Work task: Search the records for "unggulan" and copy each line that holds it.

Records for processing:
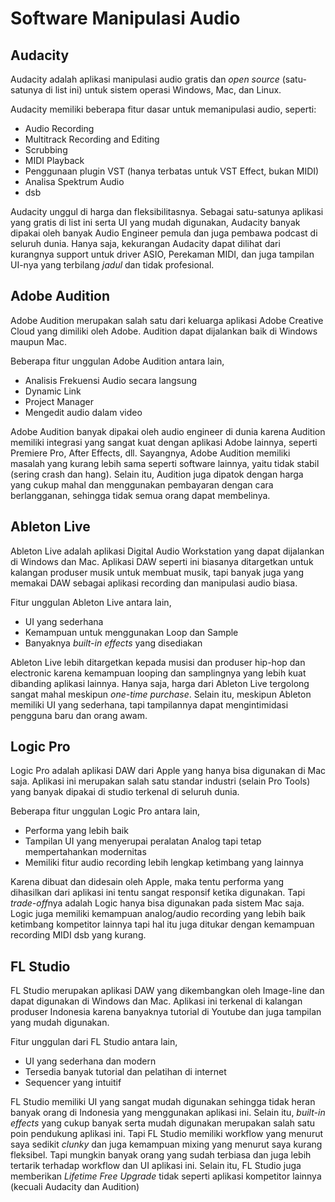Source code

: # Software Manipulasi Audio

## Audacity
Audacity adalah aplikasi manipulasi audio gratis dan *open source* (satu-satunya di list ini) untuk sistem operasi Windows, Mac, dan Linux.

Audacity memiliki beberapa fitur dasar untuk memanipulasi audio, seperti:

- Audio Recording
- Multitrack Recording and Editing
- Scrubbing
- MIDI Playback
- Penggunaan plugin VST (hanya terbatas untuk VST Effect, bukan MIDI)
- Analisa Spektrum Audio
- dsb

Audacity unggul di harga dan fleksibilitasnya. Sebagai satu-satunya aplikasi yang gratis di list ini serta UI yang mudah digunakan, Audacity banyak dipakai oleh banyak Audio Engineer pemula dan juga pembawa podcast di seluruh dunia. Hanya saja, kekurangan Audacity dapat dilihat dari kurangnya support untuk driver ASIO, Perekaman MIDI, dan juga tampilan UI-nya yang terbilang *jadul* dan tidak profesional. 

## Adobe Audition
Adobe Audition merupakan salah satu dari keluarga aplikasi Adobe Creative Cloud yang dimiliki oleh Adobe. Audition dapat dijalankan baik di Windows maupun Mac.

Beberapa fitur unggulan Adobe Audition antara lain,

- Analisis Frekuensi Audio secara langsung
- Dynamic Link
- Project Manager
- Mengedit audio dalam video

Adobe Audition banyak dipakai oleh audio engineer di dunia karena Audition memiliki integrasi yang sangat kuat dengan aplikasi Adobe lainnya, seperti Premiere Pro, After Effects, dll. Sayangnya, Adobe Audition memiliki masalah yang kurang lebih sama seperti software lainnya, yaitu tidak stabil (sering crash dan hang). Selain itu, Audition juga dipatok dengan harga yang cukup mahal dan menggunakan pembayaran dengan cara berlangganan, sehingga tidak semua orang dapat membelinya.

## Ableton Live
Ableton Live adalah aplikasi Digital Audio Workstation yang dapat dijalankan di Windows dan Mac. Aplikasi DAW seperti ini biasanya ditargetkan untuk kalangan produser musik untuk membuat musik, tapi banyak juga yang memakai DAW sebagai aplikasi recording dan manipulasi audio biasa.

Fitur unggulan Ableton Live antara lain,

- UI yang sederhana
- Kemampuan untuk menggunakan Loop dan Sample
- Banyaknya *built-in effects* yang disediakan

Ableton Live lebih ditargetkan kepada musisi dan produser hip-hop dan electronic karena kemampuan looping dan samplingnya yang lebih kuat dibanding aplikasi lainnya. Hanya saja, harga dari Ableton Live tergolong sangat mahal meskipun *one-time purchase*. Selain itu, meskipun Ableton memiliki UI yang sederhana, tapi tampilannya dapat mengintimidasi pengguna baru dan orang awam.

## Logic Pro
Logic Pro adalah aplikasi DAW dari Apple yang hanya bisa digunakan di Mac saja. Aplikasi ini merupakan salah satu standar industri (selain Pro Tools) yang banyak dipakai di studio terkenal di seluruh dunia. 

Beberapa fitur unggulan Logic Pro antara lain,

- Performa yang lebih baik
- Tampilan UI yang menyerupai peralatan Analog tapi tetap mempertahankan modernitas
- Memiliki fitur audio recording lebih lengkap ketimbang yang lainnya

Karena dibuat dan didesain oleh Apple, maka tentu performa yang dihasilkan dari aplikasi ini tentu sangat responsif ketika digunakan. Tapi *trade-off*nya adalah Logic hanya bisa digunakan pada sistem Mac saja. Logic juga memiliki kemampuan analog/audio recording yang lebih baik ketimbang kompetitor lainnya tapi hal itu juga ditukar dengan kemampuan recording MIDI dsb yang kurang.

## FL Studio
FL Studio merupakan aplikasi DAW yang dikembangkan oleh Image-line dan dapat digunakan di Windows dan Mac. Aplikasi ini terkenal di kalangan produser Indonesia karena banyaknya tutorial di Youtube dan juga tampilan yang mudah digunakan.

Fitur unggulan dari FL Studio antara lain,

- UI yang sederhana dan modern
- Tersedia banyak tutorial dan pelatihan di internet
- Sequencer yang intuitif

FL Studio memiliki UI yang sangat mudah digunakan sehingga tidak heran banyak orang di Indonesia yang menggunakan aplikasi ini. Selain itu, *built-in effects* yang cukup banyak serta mudah digunakan merupakan salah satu poin pendukung aplikasi ini. Tapi FL Studio memiliki workflow yang menurut saya sedikit *clunky* dan juga kemampuan mixing yang menurut saya kurang fleksibel. Tapi mungkin banyak orang yang sudah terbiasa dan juga lebih tertarik terhadap workflow dan UI aplikasi ini. Selain itu, FL Studio juga memberikan *Lifetime Free Upgrade* tidak seperti aplikasi kompetitor lainnya (kecuali Audacity dan Audition)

Reply:
Beberapa fitur unggulan Adobe Audition antara lain,
Fitur unggulan Ableton Live antara lain,
Beberapa fitur unggulan Logic Pro antara lain,
Fitur unggulan dari FL Studio antara lain,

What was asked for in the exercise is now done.